DATA FOR ANALYSIS

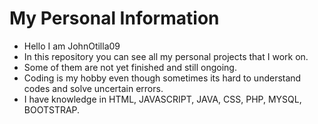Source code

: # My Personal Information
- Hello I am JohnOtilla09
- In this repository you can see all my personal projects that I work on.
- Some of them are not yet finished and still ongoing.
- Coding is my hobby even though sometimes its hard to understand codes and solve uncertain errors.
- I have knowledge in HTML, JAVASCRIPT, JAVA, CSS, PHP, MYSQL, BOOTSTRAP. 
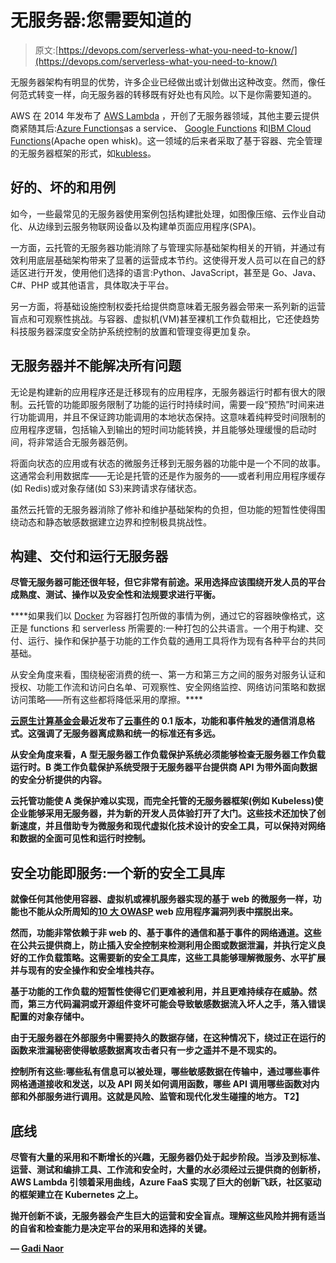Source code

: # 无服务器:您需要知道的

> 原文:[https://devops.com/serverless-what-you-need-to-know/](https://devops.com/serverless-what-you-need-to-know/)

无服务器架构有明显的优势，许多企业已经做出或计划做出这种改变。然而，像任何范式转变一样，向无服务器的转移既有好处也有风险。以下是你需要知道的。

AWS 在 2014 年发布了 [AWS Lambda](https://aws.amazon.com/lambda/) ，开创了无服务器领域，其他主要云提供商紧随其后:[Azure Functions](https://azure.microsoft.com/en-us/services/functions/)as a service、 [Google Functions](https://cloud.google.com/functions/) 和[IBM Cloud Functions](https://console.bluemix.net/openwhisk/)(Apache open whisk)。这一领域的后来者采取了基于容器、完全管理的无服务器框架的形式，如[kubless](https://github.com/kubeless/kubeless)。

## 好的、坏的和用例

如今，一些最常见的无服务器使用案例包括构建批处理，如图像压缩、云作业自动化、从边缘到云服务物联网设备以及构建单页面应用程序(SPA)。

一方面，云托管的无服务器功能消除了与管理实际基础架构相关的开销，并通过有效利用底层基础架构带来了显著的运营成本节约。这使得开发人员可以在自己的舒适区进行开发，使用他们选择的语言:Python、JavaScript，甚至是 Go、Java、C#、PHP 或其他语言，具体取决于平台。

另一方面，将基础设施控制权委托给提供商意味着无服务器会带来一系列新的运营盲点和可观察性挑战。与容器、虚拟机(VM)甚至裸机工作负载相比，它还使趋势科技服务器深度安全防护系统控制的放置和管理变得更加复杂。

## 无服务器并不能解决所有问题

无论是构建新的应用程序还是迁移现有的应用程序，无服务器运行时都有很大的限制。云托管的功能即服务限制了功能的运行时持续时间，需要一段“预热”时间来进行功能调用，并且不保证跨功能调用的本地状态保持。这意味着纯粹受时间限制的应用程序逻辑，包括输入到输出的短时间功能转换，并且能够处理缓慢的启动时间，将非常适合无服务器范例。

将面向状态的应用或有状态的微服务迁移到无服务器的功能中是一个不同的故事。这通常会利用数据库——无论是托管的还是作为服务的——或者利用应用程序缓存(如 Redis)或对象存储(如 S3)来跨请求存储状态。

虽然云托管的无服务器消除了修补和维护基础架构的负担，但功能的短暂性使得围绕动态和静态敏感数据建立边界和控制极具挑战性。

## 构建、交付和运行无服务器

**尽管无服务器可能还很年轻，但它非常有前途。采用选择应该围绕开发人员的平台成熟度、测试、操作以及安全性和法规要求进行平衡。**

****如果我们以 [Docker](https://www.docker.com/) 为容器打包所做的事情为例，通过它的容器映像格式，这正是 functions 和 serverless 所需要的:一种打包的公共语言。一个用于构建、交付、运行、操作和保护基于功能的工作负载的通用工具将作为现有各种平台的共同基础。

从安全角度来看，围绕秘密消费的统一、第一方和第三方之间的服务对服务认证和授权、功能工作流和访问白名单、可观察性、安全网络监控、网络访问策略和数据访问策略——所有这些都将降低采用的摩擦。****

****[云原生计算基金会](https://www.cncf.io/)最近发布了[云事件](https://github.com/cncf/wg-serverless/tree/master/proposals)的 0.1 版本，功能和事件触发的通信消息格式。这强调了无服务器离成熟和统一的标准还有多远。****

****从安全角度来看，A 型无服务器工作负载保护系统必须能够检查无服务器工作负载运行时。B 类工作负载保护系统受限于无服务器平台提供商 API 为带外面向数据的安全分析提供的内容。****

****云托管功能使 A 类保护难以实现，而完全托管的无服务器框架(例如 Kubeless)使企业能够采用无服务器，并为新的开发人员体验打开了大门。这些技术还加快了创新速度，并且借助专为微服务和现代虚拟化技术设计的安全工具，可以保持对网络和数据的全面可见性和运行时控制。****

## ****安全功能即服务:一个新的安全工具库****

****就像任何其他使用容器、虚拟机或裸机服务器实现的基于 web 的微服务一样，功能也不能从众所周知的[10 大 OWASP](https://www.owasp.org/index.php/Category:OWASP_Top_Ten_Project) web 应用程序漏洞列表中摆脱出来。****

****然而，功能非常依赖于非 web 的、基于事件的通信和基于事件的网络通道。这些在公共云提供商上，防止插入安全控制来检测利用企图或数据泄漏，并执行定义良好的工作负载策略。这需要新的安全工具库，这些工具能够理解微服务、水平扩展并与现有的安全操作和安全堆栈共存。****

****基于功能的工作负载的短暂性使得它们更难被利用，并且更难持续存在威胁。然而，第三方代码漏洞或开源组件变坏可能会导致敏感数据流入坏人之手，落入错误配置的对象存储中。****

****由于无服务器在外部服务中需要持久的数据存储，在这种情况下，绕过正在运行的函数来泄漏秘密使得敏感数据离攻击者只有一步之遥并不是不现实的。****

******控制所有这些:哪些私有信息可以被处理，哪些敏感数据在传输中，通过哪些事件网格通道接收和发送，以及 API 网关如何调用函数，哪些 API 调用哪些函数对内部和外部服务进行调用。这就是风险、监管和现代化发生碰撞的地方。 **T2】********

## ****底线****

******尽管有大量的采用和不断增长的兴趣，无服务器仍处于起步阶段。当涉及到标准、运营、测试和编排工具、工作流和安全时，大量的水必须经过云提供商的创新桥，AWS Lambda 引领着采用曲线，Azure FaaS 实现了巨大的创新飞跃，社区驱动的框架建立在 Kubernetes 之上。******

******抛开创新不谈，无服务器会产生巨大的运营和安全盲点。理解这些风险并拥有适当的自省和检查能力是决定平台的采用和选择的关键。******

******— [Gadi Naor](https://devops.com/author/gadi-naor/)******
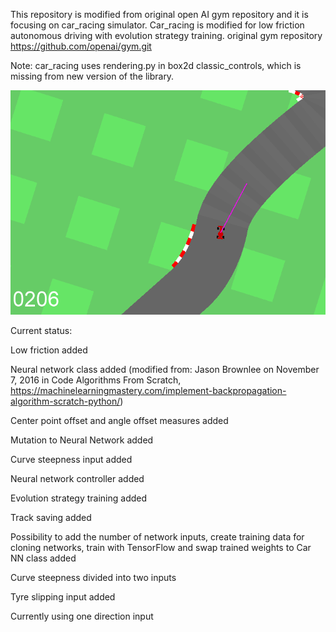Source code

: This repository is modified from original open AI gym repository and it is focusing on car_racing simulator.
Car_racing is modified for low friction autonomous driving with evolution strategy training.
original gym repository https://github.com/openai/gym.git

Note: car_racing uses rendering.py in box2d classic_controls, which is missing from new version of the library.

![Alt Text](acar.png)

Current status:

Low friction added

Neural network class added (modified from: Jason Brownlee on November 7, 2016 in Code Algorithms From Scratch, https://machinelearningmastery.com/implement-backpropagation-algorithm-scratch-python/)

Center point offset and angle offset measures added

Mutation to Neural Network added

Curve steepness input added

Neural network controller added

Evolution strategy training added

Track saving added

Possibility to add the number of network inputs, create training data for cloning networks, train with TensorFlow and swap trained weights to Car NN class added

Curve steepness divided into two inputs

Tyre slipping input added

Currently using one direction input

PROBLEM STATEMENT
Every line above is to be duplicated exactly; no picture should be carried over.

WRITTEN REPLY
Source code

: # My Personal Information
- Hello I am JohnOtilla09
- In this repository you can see all my personal projects that I work on.
- Some of them are not yet finished and still ongoing.
- Coding is my hobby even though sometimes its hard to understand codes and solve uncertain errors.
- I have knowledge in HTML, JAVASCRIPT, JAVA, CSS, PHP, MYSQL, BOOTSTRAP. 
Source code

: # 无服务器:您需要知道的

> 原文:[https://devops.com/serverless-what-you-need-to-know/](https://devops.com/serverless-what-you-need-to-know/)

无服务器架构有明显的优势，许多企业已经做出或计划做出这种改变。然而，像任何范式转变一样，向无服务器的转移既有好处也有风险。以下是你需要知道的。

AWS 在 2014 年发布了 [AWS Lambda](https://aws.amazon.com/lambda/) ，开创了无服务器领域，其他主要云提供商紧随其后:[Azure Functions](https://azure.microsoft.com/en-us/services/functions/)as a service、 [Google Functions](https://cloud.google.com/functions/) 和[IBM Cloud Functions](https://console.bluemix.net/openwhisk/)(Apache open whisk)。这一领域的后来者采取了基于容器、完全管理的无服务器框架的形式，如[kubless](https://github.com/kubeless/kubeless)。

## 好的、坏的和用例

如今，一些最常见的无服务器使用案例包括构建批处理，如图像压缩、云作业自动化、从边缘到云服务物联网设备以及构建单页面应用程序(SPA)。

一方面，云托管的无服务器功能消除了与管理实际基础架构相关的开销，并通过有效利用底层基础架构带来了显著的运营成本节约。这使得开发人员可以在自己的舒适区进行开发，使用他们选择的语言:Python、JavaScript，甚至是 Go、Java、C#、PHP 或其他语言，具体取决于平台。

另一方面，将基础设施控制权委托给提供商意味着无服务器会带来一系列新的运营盲点和可观察性挑战。与容器、虚拟机(VM)甚至裸机工作负载相比，它还使趋势科技服务器深度安全防护系统控制的放置和管理变得更加复杂。

## 无服务器并不能解决所有问题

无论是构建新的应用程序还是迁移现有的应用程序，无服务器运行时都有很大的限制。云托管的功能即服务限制了功能的运行时持续时间，需要一段“预热”时间来进行功能调用，并且不保证跨功能调用的本地状态保持。这意味着纯粹受时间限制的应用程序逻辑，包括输入到输出的短时间功能转换，并且能够处理缓慢的启动时间，将非常适合无服务器范例。

将面向状态的应用或有状态的微服务迁移到无服务器的功能中是一个不同的故事。这通常会利用数据库——无论是托管的还是作为服务的——或者利用应用程序缓存(如 Redis)或对象存储(如 S3)来跨请求存储状态。

虽然云托管的无服务器消除了修补和维护基础架构的负担，但功能的短暂性使得围绕动态和静态敏感数据建立边界和控制极具挑战性。

## 构建、交付和运行无服务器

**尽管无服务器可能还很年轻，但它非常有前途。采用选择应该围绕开发人员的平台成熟度、测试、操作以及安全性和法规要求进行平衡。**

****如果我们以 [Docker](https://www.docker.com/) 为容器打包所做的事情为例，通过它的容器映像格式，这正是 functions 和 serverless 所需要的:一种打包的公共语言。一个用于构建、交付、运行、操作和保护基于功能的工作负载的通用工具将作为现有各种平台的共同基础。

从安全角度来看，围绕秘密消费的统一、第一方和第三方之间的服务对服务认证和授权、功能工作流和访问白名单、可观察性、安全网络监控、网络访问策略和数据访问策略——所有这些都将降低采用的摩擦。****

****[云原生计算基金会](https://www.cncf.io/)最近发布了[云事件](https://github.com/cncf/wg-serverless/tree/master/proposals)的 0.1 版本，功能和事件触发的通信消息格式。这强调了无服务器离成熟和统一的标准还有多远。****

****从安全角度来看，A 型无服务器工作负载保护系统必须能够检查无服务器工作负载运行时。B 类工作负载保护系统受限于无服务器平台提供商 API 为带外面向数据的安全分析提供的内容。****

****云托管功能使 A 类保护难以实现，而完全托管的无服务器框架(例如 Kubeless)使企业能够采用无服务器，并为新的开发人员体验打开了大门。这些技术还加快了创新速度，并且借助专为微服务和现代虚拟化技术设计的安全工具，可以保持对网络和数据的全面可见性和运行时控制。****

## ****安全功能即服务:一个新的安全工具库****

****就像任何其他使用容器、虚拟机或裸机服务器实现的基于 web 的微服务一样，功能也不能从众所周知的[10 大 OWASP](https://www.owasp.org/index.php/Category:OWASP_Top_Ten_Project) web 应用程序漏洞列表中摆脱出来。****

****然而，功能非常依赖于非 web 的、基于事件的通信和基于事件的网络通道。这些在公共云提供商上，防止插入安全控制来检测利用企图或数据泄漏，并执行定义良好的工作负载策略。这需要新的安全工具库，这些工具能够理解微服务、水平扩展并与现有的安全操作和安全堆栈共存。****

****基于功能的工作负载的短暂性使得它们更难被利用，并且更难持续存在威胁。然而，第三方代码漏洞或开源组件变坏可能会导致敏感数据流入坏人之手，落入错误配置的对象存储中。****

****由于无服务器在外部服务中需要持久的数据存储，在这种情况下，绕过正在运行的函数来泄漏秘密使得敏感数据离攻击者只有一步之遥并不是不现实的。****

******控制所有这些:哪些私有信息可以被处理，哪些敏感数据在传输中，通过哪些事件网格通道接收和发送，以及 API 网关如何调用函数，哪些 API 调用哪些函数对内部和外部服务进行调用。这就是风险、监管和现代化发生碰撞的地方。 **T2】********

## ****底线****

******尽管有大量的采用和不断增长的兴趣，无服务器仍处于起步阶段。当涉及到标准、运营、测试和编排工具、工作流和安全时，大量的水必须经过云提供商的创新桥，AWS Lambda 引领着采用曲线，Azure FaaS 实现了巨大的创新飞跃，社区驱动的框架建立在 Kubernetes 之上。******

******抛开创新不谈，无服务器会产生巨大的运营和安全盲点。理解这些风险并拥有适当的自省和检查能力是决定平台的采用和选择的关键。******

******— [Gadi Naor](https://devops.com/author/gadi-naor/)******
Source code

: This repository is modified from original open AI gym repository and it is focusing on car_racing simulator.
Car_racing is modified for low friction autonomous driving with evolution strategy training.
original gym repository https://github.com/openai/gym.git

Note: car_racing uses rendering.py in box2d classic_controls, which is missing from new version of the library.

![Alt Text](acar.png)

Current status:

Low friction added

Neural network class added (modified from: Jason Brownlee on November 7, 2016 in Code Algorithms From Scratch, https://machinelearningmastery.com/implement-backpropagation-algorithm-scratch-python/)

Center point offset and angle offset measures added

Mutation to Neural Network added

Curve steepness input added

Neural network controller added

Evolution strategy training added

Track saving added

Possibility to add the number of network inputs, create training data for cloning networks, train with TensorFlow and swap trained weights to Car NN class added

Curve steepness divided into two inputs

Tyre slipping input added

Currently using one direction input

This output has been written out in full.